Throughout this afternoon, members will articulate those solutions and, no doubt, their own. However, I will set out my overall thoughts. The SNP Government must take responsibility—this is a devolved matter and the responsibility lies four square at this Government’s door. There must be proper national data collation by the Government, which will stem from trusted consistent reporting by teachers who have been given faith in the system—something that has been picked up in the Labour amendment, which we will vote for.
There must be a proper strategy in place. In Aberdeen alone, the majority of teachers believe that their schools lack effective strategies to address violence. The strategy must start with real boundaries and proper consequences, including the possibility of exclusion. We must empower headteachers, and the Government must finally honour its promises, which were made 17 years ago, on reducing class sizes.
Finally, the Government must look beyond its siloed thinking on education—my colleagues will talk more about that—because behaviour is often a function of issues that are generated and experienced outside, and are unrelated to, the school or the environment in which people are schooled.

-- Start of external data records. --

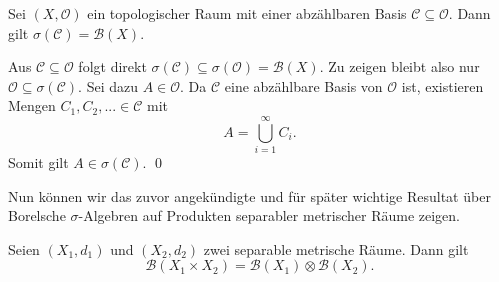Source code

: \begin{lemma}
    Sei $(X, \mathcal{O})$ ein topologischer Raum mit einer abzählbaren Basis $\mathcal{C} \subseteq \mathcal{O}$. Dann gilt $\sigma(\mathcal{C}) = \mathcal{B}(X)$. 
\end{lemma}

\begin{proof*}
    Aus $\mathcal{C} \subseteq \mathcal{O}$ folgt direkt $\sigma(\mathcal{C}) \subseteq \sigma(\mathcal{O}) = \mathcal{B}(X)$. Zu zeigen bleibt also nur $\mathcal{O} \subseteq \sigma(\mathcal{C})$. Sei dazu $A \in \mathcal{O}$. 
    Da $\mathcal{C}$ eine abzählbare Basis von $\mathcal{O}$ ist, existieren Mengen $C_1, C_2,... \in \mathcal{C}$ mit 
    $$
        A = \bigcup_{i=1}^{\infty}C_i.
    $$ 
    Somit gilt $A \in \sigma(\mathcal{C})$. \qed 
\end{proof*}
Nun können wir das zuvor angekündigte und für später wichtige Resultat über Borelsche $\sigma$-Algebren auf Produkten separabler metrischer Räume zeigen. 
\begin{proposition}
    Seien $(X_1, d_1)$ und $(X_2, d_2)$ zwei separable metrische Räume. Dann gilt 
    $$
        \mathcal{B}(X_1 \times X_2) = \mathcal{B}(X_1) \otimes \mathcal{B}(X_2). 
    $$
\end{proposition}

The time for talking is over: actually, it was over years ago. The time for real action is right now. There must be no more behind-closed-doors discussion groups that never seem to report, no more slopey-shouldering to cash-strapped local authorities and putting the blame on teachers, and no more ignoring powerful reports. For every moment in which nothing is done, our kids and our teachers are being mentally and physically assaulted. Our parents despair because they are sending their children to school uncertain of their safety and uncertain about what is happening in their classrooms while they are trying to learn.
Parliament—vote for my motion. For the sake of all in our schools, let us get on with it.
I move,
That the Parliament believes that no pupil, teacher or member of school staff should suffer physical or verbal abuse and that every child and young person has the right to an uninterrupted school day, free from violence and disruption; notes the impact that the current escalation of violence in schools has had on the teaching profession, especially in relation to retention and mental health; further notes, with concern, the alarming reports of instances of violence and disruption, and calls on the Scottish Government to support parents, teachers and staff, assisting them in promoting acceptable behaviour and tackling instances of violence and disruption; calls on the Scottish Government to support children and young people impacted by violence and disruption in schools and to facilitate an environment in which all young people are safe to learn, develop and grow, and further calls on all Members of the Scottish Parliament to work together in tackling the seriousness of this issue, diligently and without delay.